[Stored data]

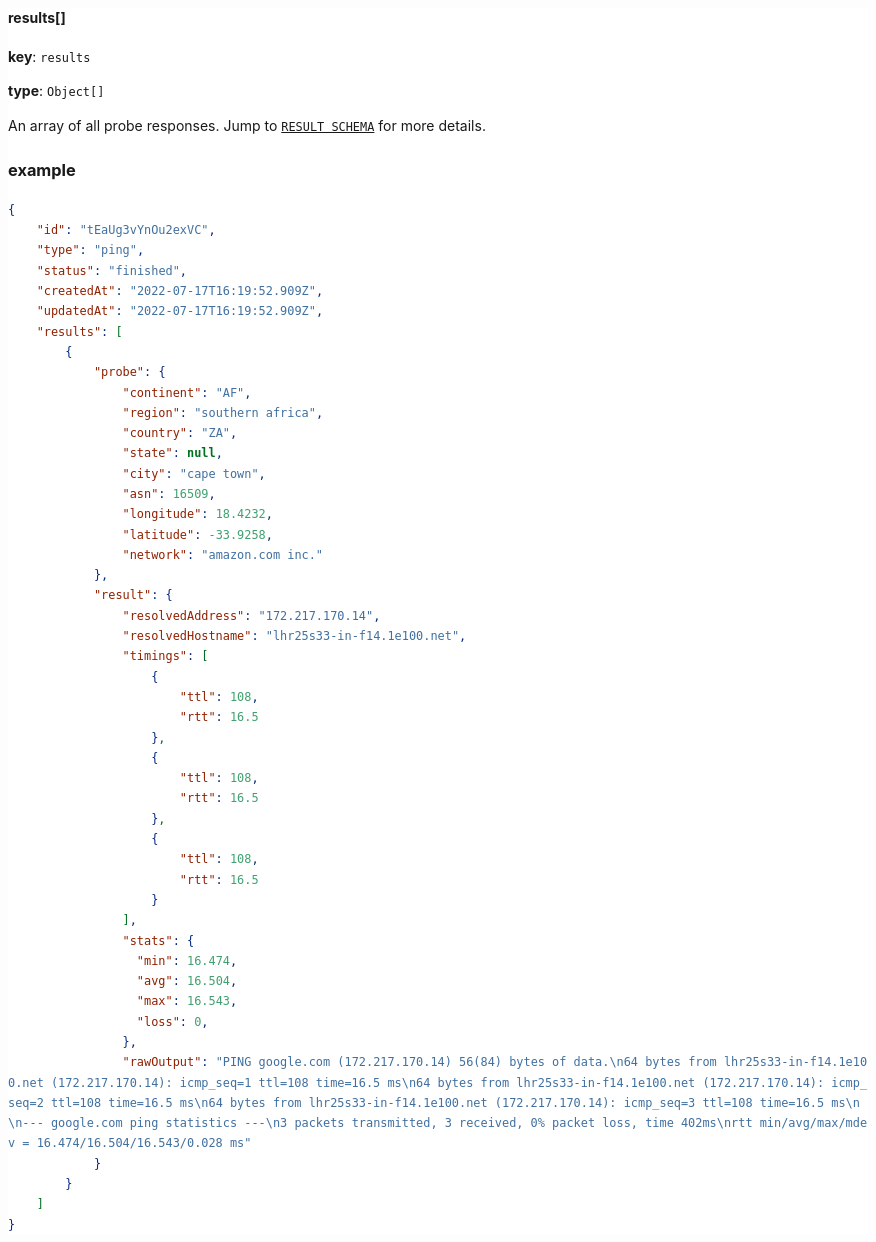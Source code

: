 #### results[]

**key**: `results`

**type**: `Object[]`

An array of all probe responses. Jump to [`RESULT SCHEMA`](#result) for more details.

### example

```json
{
    "id": "tEaUg3vYnOu2exVC",
    "type": "ping",
    "status": "finished",
    "createdAt": "2022-07-17T16:19:52.909Z",
    "updatedAt": "2022-07-17T16:19:52.909Z",
    "results": [
        {
            "probe": {
                "continent": "AF",
                "region": "southern africa",
                "country": "ZA",
                "state": null,
                "city": "cape town",
                "asn": 16509,
                "longitude": 18.4232,
                "latitude": -33.9258,
                "network": "amazon.com inc."
            },
            "result": {
                "resolvedAddress": "172.217.170.14",
                "resolvedHostname": "lhr25s33-in-f14.1e100.net",
                "timings": [
                    {
                        "ttl": 108,
                        "rtt": 16.5
                    },
                    {
                        "ttl": 108,
                        "rtt": 16.5
                    },
                    {
                        "ttl": 108,
                        "rtt": 16.5
                    }
                ],
                "stats": {
                  "min": 16.474,
                  "avg": 16.504,
                  "max": 16.543,
                  "loss": 0,
                },
                "rawOutput": "PING google.com (172.217.170.14) 56(84) bytes of data.\n64 bytes from lhr25s33-in-f14.1e100.net (172.217.170.14): icmp_seq=1 ttl=108 time=16.5 ms\n64 bytes from lhr25s33-in-f14.1e100.net (172.217.170.14): icmp_seq=2 ttl=108 time=16.5 ms\n64 bytes from lhr25s33-in-f14.1e100.net (172.217.170.14): icmp_seq=3 ttl=108 time=16.5 ms\n\n--- google.com ping statistics ---\n3 packets transmitted, 3 received, 0% packet loss, time 402ms\nrtt min/avg/max/mdev = 16.474/16.504/16.543/0.028 ms"
            }
        }
    ]
}
```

**Goal of the exercise**
If a line in the data above includes the string "probe", copy it.

**Solution to the exercise**
An array of all probe responses. Jump to [`RESULT SCHEMA`](#result) for more details.
            "probe": {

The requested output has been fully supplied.